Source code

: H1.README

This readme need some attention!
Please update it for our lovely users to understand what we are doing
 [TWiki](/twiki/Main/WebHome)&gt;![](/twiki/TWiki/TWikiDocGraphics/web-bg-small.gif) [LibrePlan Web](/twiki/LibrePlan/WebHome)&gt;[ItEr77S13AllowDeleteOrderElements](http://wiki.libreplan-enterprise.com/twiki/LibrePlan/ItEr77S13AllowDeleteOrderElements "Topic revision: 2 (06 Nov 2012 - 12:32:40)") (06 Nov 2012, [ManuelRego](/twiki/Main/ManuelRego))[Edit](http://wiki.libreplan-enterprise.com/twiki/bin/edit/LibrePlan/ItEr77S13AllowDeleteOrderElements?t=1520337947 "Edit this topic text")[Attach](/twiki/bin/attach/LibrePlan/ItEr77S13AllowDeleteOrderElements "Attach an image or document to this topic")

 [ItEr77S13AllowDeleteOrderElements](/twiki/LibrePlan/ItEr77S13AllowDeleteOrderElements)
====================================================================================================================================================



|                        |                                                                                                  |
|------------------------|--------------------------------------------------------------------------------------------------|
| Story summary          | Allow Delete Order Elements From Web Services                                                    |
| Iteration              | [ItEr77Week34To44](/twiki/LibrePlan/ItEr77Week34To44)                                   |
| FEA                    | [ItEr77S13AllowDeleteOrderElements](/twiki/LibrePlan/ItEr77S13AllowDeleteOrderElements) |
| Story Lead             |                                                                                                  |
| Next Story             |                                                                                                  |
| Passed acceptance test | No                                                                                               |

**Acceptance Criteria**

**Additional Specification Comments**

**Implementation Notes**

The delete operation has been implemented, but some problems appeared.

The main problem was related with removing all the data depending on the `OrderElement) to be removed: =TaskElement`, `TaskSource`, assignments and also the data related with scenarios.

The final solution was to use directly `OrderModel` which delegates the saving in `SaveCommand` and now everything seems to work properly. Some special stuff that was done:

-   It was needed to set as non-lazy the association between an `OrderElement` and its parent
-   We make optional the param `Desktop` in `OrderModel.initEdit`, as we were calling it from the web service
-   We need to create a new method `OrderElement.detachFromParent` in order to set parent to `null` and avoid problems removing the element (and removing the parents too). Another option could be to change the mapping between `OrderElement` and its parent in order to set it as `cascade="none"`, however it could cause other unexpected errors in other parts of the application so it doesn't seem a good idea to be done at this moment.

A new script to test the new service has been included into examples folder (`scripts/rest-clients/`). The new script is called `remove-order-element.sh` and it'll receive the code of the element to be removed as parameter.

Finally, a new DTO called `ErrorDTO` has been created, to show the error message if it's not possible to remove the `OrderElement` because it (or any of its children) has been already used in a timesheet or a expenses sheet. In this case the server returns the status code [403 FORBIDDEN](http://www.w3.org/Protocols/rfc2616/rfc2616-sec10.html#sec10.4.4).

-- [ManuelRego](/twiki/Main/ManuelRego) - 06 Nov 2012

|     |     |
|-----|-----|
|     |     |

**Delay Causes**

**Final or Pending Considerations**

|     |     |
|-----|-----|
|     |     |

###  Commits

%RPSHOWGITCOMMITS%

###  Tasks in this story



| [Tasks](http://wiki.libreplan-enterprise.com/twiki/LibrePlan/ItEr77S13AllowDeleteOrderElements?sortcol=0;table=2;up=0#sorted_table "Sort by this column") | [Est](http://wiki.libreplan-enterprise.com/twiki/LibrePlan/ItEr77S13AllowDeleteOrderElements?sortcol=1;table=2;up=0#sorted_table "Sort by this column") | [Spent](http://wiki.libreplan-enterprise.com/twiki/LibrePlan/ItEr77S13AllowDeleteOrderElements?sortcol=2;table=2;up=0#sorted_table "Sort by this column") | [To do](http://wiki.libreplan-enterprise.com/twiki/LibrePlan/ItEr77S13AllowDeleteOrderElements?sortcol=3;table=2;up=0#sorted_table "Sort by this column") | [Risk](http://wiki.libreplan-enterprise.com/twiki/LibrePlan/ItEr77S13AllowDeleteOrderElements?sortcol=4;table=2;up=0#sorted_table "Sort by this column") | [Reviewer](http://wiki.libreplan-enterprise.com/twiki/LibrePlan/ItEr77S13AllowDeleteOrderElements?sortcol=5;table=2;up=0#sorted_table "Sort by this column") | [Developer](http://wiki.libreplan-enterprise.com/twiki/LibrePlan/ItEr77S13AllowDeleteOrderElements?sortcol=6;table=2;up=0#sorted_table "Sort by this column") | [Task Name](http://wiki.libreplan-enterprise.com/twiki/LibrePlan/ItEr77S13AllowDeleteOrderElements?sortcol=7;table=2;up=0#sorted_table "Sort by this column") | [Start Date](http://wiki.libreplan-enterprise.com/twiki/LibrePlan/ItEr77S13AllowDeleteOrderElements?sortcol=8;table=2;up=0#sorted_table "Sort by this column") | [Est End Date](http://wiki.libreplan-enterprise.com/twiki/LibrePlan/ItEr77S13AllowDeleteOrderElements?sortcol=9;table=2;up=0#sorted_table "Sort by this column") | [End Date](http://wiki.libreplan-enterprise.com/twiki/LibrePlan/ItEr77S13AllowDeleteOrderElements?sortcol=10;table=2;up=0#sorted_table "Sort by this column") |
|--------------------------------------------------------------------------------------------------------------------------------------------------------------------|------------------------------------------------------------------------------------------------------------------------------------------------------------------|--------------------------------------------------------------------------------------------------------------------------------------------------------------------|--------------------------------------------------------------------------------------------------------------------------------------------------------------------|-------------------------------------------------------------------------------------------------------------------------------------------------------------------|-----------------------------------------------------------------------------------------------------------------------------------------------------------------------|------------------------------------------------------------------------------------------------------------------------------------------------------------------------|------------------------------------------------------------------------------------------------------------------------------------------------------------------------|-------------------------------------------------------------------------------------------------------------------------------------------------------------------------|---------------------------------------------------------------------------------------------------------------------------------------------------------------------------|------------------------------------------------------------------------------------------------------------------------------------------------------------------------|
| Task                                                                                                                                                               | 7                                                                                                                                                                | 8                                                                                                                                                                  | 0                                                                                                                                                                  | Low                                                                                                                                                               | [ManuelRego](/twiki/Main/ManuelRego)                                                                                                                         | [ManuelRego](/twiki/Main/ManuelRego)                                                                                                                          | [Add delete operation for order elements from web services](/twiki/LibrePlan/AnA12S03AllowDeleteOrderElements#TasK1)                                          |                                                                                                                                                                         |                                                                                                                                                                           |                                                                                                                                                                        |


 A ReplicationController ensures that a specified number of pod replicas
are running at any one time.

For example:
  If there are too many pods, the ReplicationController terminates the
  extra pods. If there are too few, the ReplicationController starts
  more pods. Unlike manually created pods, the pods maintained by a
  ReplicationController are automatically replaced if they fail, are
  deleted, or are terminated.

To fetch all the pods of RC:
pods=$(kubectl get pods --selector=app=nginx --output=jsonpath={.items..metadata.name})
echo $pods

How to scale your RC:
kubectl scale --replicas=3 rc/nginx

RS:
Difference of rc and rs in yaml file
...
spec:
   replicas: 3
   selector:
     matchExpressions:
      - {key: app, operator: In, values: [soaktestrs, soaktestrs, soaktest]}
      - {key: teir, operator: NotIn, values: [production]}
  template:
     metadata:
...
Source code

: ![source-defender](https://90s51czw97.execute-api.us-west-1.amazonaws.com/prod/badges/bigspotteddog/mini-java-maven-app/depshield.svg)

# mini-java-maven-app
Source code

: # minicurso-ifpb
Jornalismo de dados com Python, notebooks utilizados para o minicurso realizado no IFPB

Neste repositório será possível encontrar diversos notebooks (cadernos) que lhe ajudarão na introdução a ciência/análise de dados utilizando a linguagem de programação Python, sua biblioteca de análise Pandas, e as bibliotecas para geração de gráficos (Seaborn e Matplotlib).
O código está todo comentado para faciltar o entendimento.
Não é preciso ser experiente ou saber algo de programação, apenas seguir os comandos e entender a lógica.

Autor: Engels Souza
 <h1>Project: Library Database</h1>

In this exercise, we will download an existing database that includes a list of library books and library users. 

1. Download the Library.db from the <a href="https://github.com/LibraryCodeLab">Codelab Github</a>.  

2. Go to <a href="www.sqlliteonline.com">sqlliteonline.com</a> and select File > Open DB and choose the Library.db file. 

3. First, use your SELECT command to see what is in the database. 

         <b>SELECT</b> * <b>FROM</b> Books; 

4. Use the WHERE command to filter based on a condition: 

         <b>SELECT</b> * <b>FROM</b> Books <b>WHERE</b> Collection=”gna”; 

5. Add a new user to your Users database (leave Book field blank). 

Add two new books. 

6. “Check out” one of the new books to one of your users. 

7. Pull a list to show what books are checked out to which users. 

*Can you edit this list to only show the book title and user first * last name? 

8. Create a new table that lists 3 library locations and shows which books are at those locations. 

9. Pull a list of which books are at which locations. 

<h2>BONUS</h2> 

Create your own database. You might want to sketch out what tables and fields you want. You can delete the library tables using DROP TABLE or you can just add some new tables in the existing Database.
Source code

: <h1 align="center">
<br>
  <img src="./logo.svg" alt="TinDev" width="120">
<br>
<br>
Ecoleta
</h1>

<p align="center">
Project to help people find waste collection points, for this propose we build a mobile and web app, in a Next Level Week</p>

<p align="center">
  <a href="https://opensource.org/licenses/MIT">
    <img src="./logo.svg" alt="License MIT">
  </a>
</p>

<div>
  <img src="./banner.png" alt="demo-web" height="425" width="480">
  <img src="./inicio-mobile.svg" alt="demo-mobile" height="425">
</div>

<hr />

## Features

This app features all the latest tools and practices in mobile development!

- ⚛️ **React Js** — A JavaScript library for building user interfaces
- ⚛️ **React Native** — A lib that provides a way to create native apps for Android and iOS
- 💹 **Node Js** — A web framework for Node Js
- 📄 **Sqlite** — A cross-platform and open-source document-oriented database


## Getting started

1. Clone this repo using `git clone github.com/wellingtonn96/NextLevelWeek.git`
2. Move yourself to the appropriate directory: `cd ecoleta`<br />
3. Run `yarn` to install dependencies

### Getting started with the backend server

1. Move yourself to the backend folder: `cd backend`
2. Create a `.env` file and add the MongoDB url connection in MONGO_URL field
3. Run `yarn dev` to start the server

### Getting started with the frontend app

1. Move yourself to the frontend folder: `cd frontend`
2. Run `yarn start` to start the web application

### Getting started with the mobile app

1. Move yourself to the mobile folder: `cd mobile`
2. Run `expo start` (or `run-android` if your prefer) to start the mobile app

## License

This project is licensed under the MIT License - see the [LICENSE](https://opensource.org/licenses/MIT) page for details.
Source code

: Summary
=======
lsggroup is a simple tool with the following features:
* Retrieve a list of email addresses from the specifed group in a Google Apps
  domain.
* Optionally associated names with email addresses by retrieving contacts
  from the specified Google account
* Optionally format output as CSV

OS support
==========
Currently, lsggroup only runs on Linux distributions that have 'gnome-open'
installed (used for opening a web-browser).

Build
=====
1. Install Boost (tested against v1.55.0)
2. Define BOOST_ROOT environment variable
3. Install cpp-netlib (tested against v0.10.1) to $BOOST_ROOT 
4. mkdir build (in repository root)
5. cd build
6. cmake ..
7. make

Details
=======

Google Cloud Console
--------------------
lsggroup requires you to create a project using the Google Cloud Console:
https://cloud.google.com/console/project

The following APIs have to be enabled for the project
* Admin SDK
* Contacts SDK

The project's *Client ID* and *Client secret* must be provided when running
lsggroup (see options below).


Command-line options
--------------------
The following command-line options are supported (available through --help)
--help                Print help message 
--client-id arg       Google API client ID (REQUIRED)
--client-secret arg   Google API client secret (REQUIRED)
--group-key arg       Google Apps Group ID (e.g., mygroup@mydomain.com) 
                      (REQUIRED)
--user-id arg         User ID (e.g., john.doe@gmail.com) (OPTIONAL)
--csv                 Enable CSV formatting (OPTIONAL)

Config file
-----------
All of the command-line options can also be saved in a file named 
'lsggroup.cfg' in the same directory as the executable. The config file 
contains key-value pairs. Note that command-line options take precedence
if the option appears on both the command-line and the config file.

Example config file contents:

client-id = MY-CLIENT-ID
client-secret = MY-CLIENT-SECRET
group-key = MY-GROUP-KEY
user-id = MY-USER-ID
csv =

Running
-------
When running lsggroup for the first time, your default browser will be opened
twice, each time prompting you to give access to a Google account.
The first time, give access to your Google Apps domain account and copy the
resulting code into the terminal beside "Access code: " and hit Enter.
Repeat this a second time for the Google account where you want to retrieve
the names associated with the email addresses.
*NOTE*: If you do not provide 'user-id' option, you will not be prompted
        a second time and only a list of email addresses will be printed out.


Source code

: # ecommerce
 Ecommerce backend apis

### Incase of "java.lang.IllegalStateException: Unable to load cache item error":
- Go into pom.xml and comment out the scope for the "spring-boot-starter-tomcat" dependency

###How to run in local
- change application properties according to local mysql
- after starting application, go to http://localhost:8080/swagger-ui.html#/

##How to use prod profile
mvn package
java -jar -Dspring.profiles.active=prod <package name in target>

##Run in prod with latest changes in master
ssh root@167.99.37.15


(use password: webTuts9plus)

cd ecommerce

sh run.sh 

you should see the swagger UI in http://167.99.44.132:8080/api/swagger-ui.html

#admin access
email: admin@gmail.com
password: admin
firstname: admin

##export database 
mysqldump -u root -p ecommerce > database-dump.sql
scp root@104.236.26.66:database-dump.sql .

---*---

- **Exercise directions**: Which lines of the material contain the string "demo"? List each of them.

- **Response to this exercise**:
  <img src="./banner.png" alt="demo-web" height="425" width="480">
  <img src="./inicio-mobile.svg" alt="demo-mobile" height="425">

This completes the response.